Dal momento che la segnalazione è stata “archiviata”, ad una successiva sollecitazione di Shreateh, il supporto tecnico di Facebook ha risposto laconicamente: “sono spiacente di informarla che questo non è un bug“.
Shreateh, con un’escalation che evidentemente ha fatto infuriare i vertici del social network, ha a questo punto pubblicato un messaggio sul profilo personale del CEO Zuckerberg. A distanza di pochi minuti, il ricercatore è stato contattato da un ingegnere software di Facebook invitando a fornire tutti i dettagli sulla vulnerabilità. Dopo poco tempo, l’account Facebook di Shreateh è stato disattivato (per poi essere successivamente riabilitato).

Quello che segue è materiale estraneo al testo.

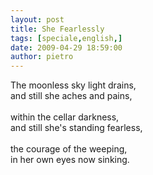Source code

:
 ```yaml
---
layout: post
title: She Fearlessly
tags: [speciale,english,]
date: 2009-04-29 18:59:00
author: pietro
---
```

The moonless sky light drains,<br/>and still she aches and pains,<br/><br/>within the cellar darkness,<br/>and still she's standing fearless,<br/><br/>the courage of the weeping,<br/>in her own eyes now sinking.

Mentre, nel frattempo, il bug di sicurezza è stato risolto, Shreateh continua ad insistere sul “trattamento” ricevuto da Facebook. Anziché essere premiato, come previsto dal programma “Whitehat” del social network (a chi segnala privatamente nuovi bug di sicurezza viene corrisposto un importo minimo in denaro pari a 500 dollari), il comportamento di Shreateh sarebbe stato sanzionato considerandolo come una vera e propria violazione delle condizioni d’uso del servizio.
In un commento offerto ad Hacker News, un ingegnere di Facebook avrebbe ammesso che il personal del social network avrebbe sbagliato, nella fase iniziale, a non richiedere ulteriori delucidazioni tecniche al ricercatore. Per il resto, però, viene confermato il giudizio sull’accaduto: “non è ammissibile che un ricercatore white hat dimostri un bug di sicurezza andando ad intervenire su pagine altrui e sulle bacheche di utenti reali. In questo caso (Shreateh, n.d.r.) ha pubblicato dei post sulle bacheche di diversi utenti senza aver precedentemente acquisito la loro autorizzazione“.